Speakers at DeviceTalks Boston set the stage for massive innovations poised to transform med-tech — and acknowledged the role that the COVID-19 pandemic has played in ushering in that change.
“One thing that COVID has done is it has accelerated that adoption of technology,” said Rajit Kamal, worldwide president of sports medicine/shoulder reconstruction at DePuy Synthes, the orthopedics company of Johnson & Johnson. “The potential for that in healthcare is very exciting.”
Every surgeon now uses technology, whereas prior to the pandemic, that was not the case, he added.
Artificial Intelligence, supply chains, robotics, and the role of clinical feedback to advance innovation and change the landscape highlighted the first day of DeviceTalks’ agenda, along with the overarching impact of the global pandemic on healthcare.
The event — taking place at the Boston Convention and Exhibition Center on May 10-11 — is co-located with the Healthcare Robotics Engineering Forum and the Robotics Summit and Expo. Organizers expect about 2,900 attendees this year.
Single-use endoscopy will take center stage May 11, the second day of the event, in a panel entitled: “How New Design and Clinical Demand Created the Booming Single-Use Endoscopy Market.”
Wes Scruggs, vice president corporate accounts at Ambu, and Dr. Kapil Gupta, a Boston Scientific Corp. senior medical affairs director for endoscopy, are slated to discuss how new designs and clinical demand have converged to create a single-use endoscope market.
Supply chain challenges dominated many conference conversations on the conference’s first day, particularly forecasting. Boston Scientific, for example, moved from a centralized supply chain organization to a regional one once the pandemic took hold, due to the wide variations in availability of supplies around the globe, according to Paudie O’Connor, senior vice president of global supply chain.
In his keynote address, Frank J. Doyle III, dean of Harvard’s John A. Paulson School of Engineering and Applied Sciences, explained how Harvard University, long known as a siloed institution, is reinventing itself as a place for collaboration to train next-generation entrepreneurial skills.
PhDs and post-docs are hungry to learn the strategies and skills needed to bring what happens in labs and on white boards into the real world.

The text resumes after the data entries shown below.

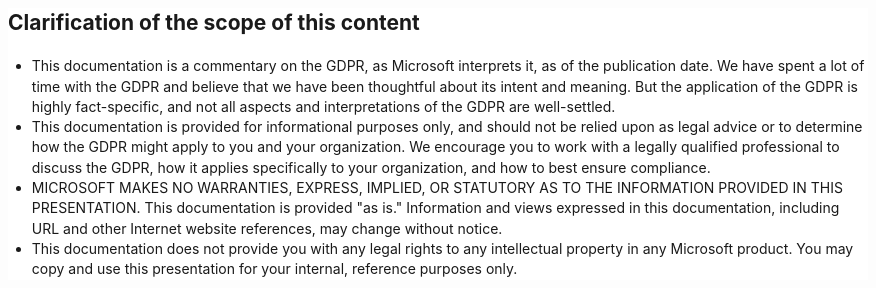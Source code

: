 ## Clarification of the scope of this content

+ This documentation is a commentary on the GDPR, as Microsoft interprets it, as of the publication date. We have spent a lot of time with the GDPR and believe that we have been thoughtful about its intent and meaning. But the application of the GDPR is highly fact-specific, and not all aspects and interpretations of the GDPR are well-settled.
+ This documentation is provided for informational purposes only, and should not be relied upon as legal advice or to determine how the GDPR might apply to you and your organization. We encourage you to work with a legally qualified professional to discuss the GDPR, how it applies specifically to your organization, and how to best ensure compliance.
+ MICROSOFT MAKES NO WARRANTIES, EXPRESS, IMPLIED, OR STATUTORY AS TO THE INFORMATION PROVIDED IN THIS PRESENTATION. This documentation is provided "as is." Information and views expressed in this documentation, including URL and other Internet website references, may change without notice.
+ This documentation does not provide you with any legal rights to any intellectual property in any Microsoft product. You may copy and use this presentation for your internal, reference purposes only.
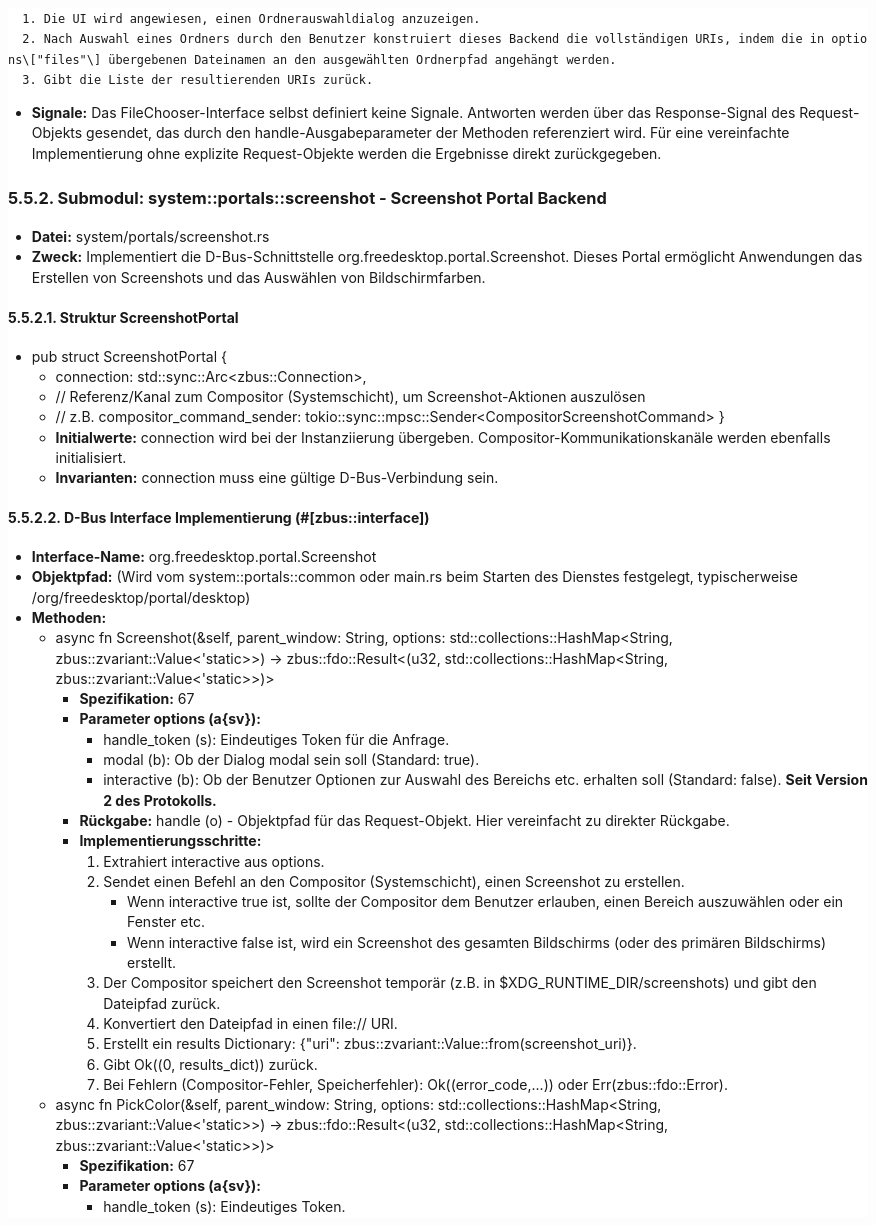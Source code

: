       1. Die UI wird angewiesen, einen Ordnerauswahldialog anzuzeigen.  
      2. Nach Auswahl eines Ordners durch den Benutzer konstruiert dieses Backend die vollständigen URIs, indem die in options\["files"\] übergebenen Dateinamen an den ausgewählten Ordnerpfad angehängt werden.  
      3. Gibt die Liste der resultierenden URIs zurück.  
* **Signale:** Das FileChooser-Interface selbst definiert keine Signale. Antworten werden über das Response-Signal des Request-Objekts gesendet, das durch den handle-Ausgabeparameter der Methoden referenziert wird. Für eine vereinfachte Implementierung ohne explizite Request-Objekte werden die Ergebnisse direkt zurückgegeben.

### **5.5.2. Submodul: system::portals::screenshot \- Screenshot Portal Backend**

* **Datei:** system/portals/screenshot.rs  
* **Zweck:** Implementiert die D-Bus-Schnittstelle org.freedesktop.portal.Screenshot. Dieses Portal ermöglicht Anwendungen das Erstellen von Screenshots und das Auswählen von Bildschirmfarben.

#### **5.5.2.1. Struktur ScreenshotPortal**

* pub struct ScreenshotPortal {  
  * connection: std::sync::Arc\<zbus::Connection\>,  
  * // Referenz/Kanal zum Compositor (Systemschicht), um Screenshot-Aktionen auszulösen  
  * // z.B. compositor\_command\_sender: tokio::sync::mpsc::Sender\<CompositorScreenshotCommand\> }  
  * **Initialwerte:** connection wird bei der Instanziierung übergeben. Compositor-Kommunikationskanäle werden ebenfalls initialisiert.  
  * **Invarianten:** connection muss eine gültige D-Bus-Verbindung sein.

#### **5.5.2.2. D-Bus Interface Implementierung (\#\[zbus::interface\])**

* **Interface-Name:** org.freedesktop.portal.Screenshot  
* **Objektpfad:** (Wird vom system::portals::common oder main.rs beim Starten des Dienstes festgelegt, typischerweise /org/freedesktop/portal/desktop)  
* **Methoden:**  
  * async fn Screenshot(\&self, parent\_window: String, options: std::collections::HashMap\<String, zbus::zvariant::Value\<'static\>\>) \-\> zbus::fdo::Result\<(u32, std::collections::HashMap\<String, zbus::zvariant::Value\<'static\>\>)\>  
    * **Spezifikation:** 67  
    * **Parameter options (a{sv}):**  
      * handle\_token (s): Eindeutiges Token für die Anfrage.  
      * modal (b): Ob der Dialog modal sein soll (Standard: true).  
      * interactive (b): Ob der Benutzer Optionen zur Auswahl des Bereichs etc. erhalten soll (Standard: false). **Seit Version 2 des Protokolls.**  
    * **Rückgabe:** handle (o) \- Objektpfad für das Request-Objekt. Hier vereinfacht zu direkter Rückgabe.  
    * **Implementierungsschritte:**  
      1. Extrahiert interactive aus options.  
      2. Sendet einen Befehl an den Compositor (Systemschicht), einen Screenshot zu erstellen.  
         * Wenn interactive true ist, sollte der Compositor dem Benutzer erlauben, einen Bereich auszuwählen oder ein Fenster etc.  
         * Wenn interactive false ist, wird ein Screenshot des gesamten Bildschirms (oder des primären Bildschirms) erstellt.  
      3. Der Compositor speichert den Screenshot temporär (z.B. in $XDG\_RUNTIME\_DIR/screenshots) und gibt den Dateipfad zurück.  
      4. Konvertiert den Dateipfad in einen file:// URI.  
      5. Erstellt ein results Dictionary: {"uri": zbus::zvariant::Value::from(screenshot\_uri)}.  
      6. Gibt Ok((0, results\_dict)) zurück.  
      7. Bei Fehlern (Compositor-Fehler, Speicherfehler): Ok((error\_code,...)) oder Err(zbus::fdo::Error).  
  * async fn PickColor(\&self, parent\_window: String, options: std::collections::HashMap\<String, zbus::zvariant::Value\<'static\>\>) \-\> zbus::fdo::Result\<(u32, std::collections::HashMap\<String, zbus::zvariant::Value\<'static\>\>)\>  
    * **Spezifikation:** 67  
    * **Parameter options (a{sv}):**  
      * handle\_token (s): Eindeutiges Token.  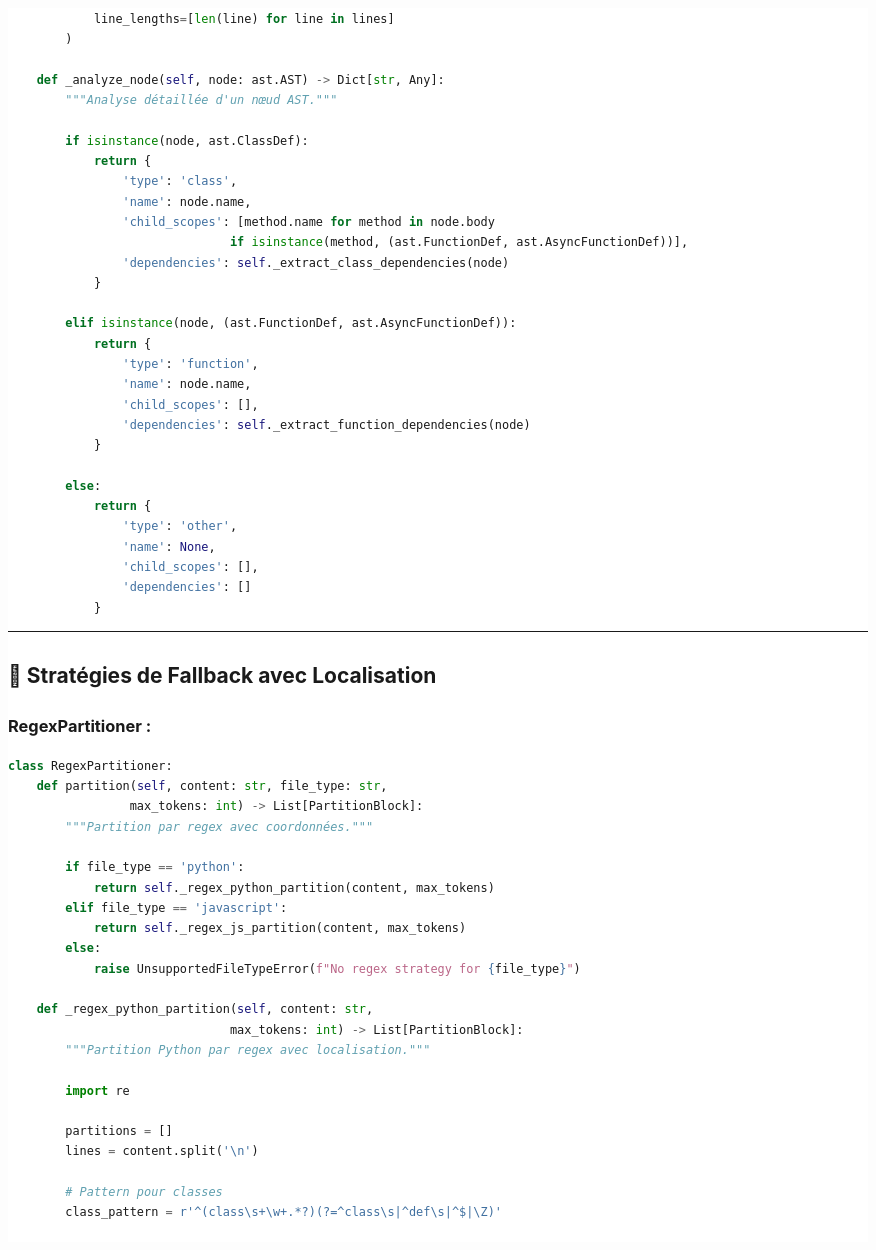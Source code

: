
 ```python
            line_lengths=[len(line) for line in lines]
        )
    
    def _analyze_node(self, node: ast.AST) -> Dict[str, Any]:
        """Analyse détaillée d'un nœud AST."""
        
        if isinstance(node, ast.ClassDef):
            return {
                'type': 'class',
                'name': node.name,
                'child_scopes': [method.name for method in node.body 
                               if isinstance(method, (ast.FunctionDef, ast.AsyncFunctionDef))],
                'dependencies': self._extract_class_dependencies(node)
            }
        
        elif isinstance(node, (ast.FunctionDef, ast.AsyncFunctionDef)):
            return {
                'type': 'function',
                'name': node.name,
                'child_scopes': [],
                'dependencies': self._extract_function_dependencies(node)
            }
        
        else:
            return {
                'type': 'other',
                'name': None,
                'child_scopes': [],
                'dependencies': []
            }
```

---

## 🔄 **Stratégies de Fallback avec Localisation**

### **RegexPartitioner :**
```python
class RegexPartitioner:
    def partition(self, content: str, file_type: str, 
                 max_tokens: int) -> List[PartitionBlock]:
        """Partition par regex avec coordonnées."""
        
        if file_type == 'python':
            return self._regex_python_partition(content, max_tokens)
        elif file_type == 'javascript':
            return self._regex_js_partition(content, max_tokens)
        else:
            raise UnsupportedFileTypeError(f"No regex strategy for {file_type}")
    
    def _regex_python_partition(self, content: str, 
                               max_tokens: int) -> List[PartitionBlock]:
        """Partition Python par regex avec localisation."""
        
        import re
        
        partitions = []
        lines = content.split('\n')
        
        # Pattern pour classes
        class_pattern = r'^(class\s+\w+.*?)(?=^class\s|^def\s|^$|\Z)'
        
```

One new area of focus for Harvard is neuroscience, in the form of its just launched Kempner Institute, which is dedicated to the study of natural and artificial intelligence. Its goal is to train future generations of researchers to study intelligence from biological, cognitive, engineering, and computational perspectives.
In a separate panel, DePuy Synthes Sports education strategy executive Therese Kelley described scrub nurses using virtual reality training to practice procedures, improving their knowledge and confidence while reducing operative time — and anxiety. Modules are created and shipped around the world in headsets.
“Education now is all about a personal journey,” she said. “We’ve been able to train thousands of people at their choice of time and in a space that’s comfortable for them.
Anita Barnick, vice president of research and development at Mitek Sports Medicine and Shoulder Reconstruction, said her company’s goal is to harness the power of data and analytics to best help patients.
“We need to use technology to be quickly iterative,” she said. “It goes back to what are the fundamental needs of our patients and the surgeons who are trying to serve our patients.”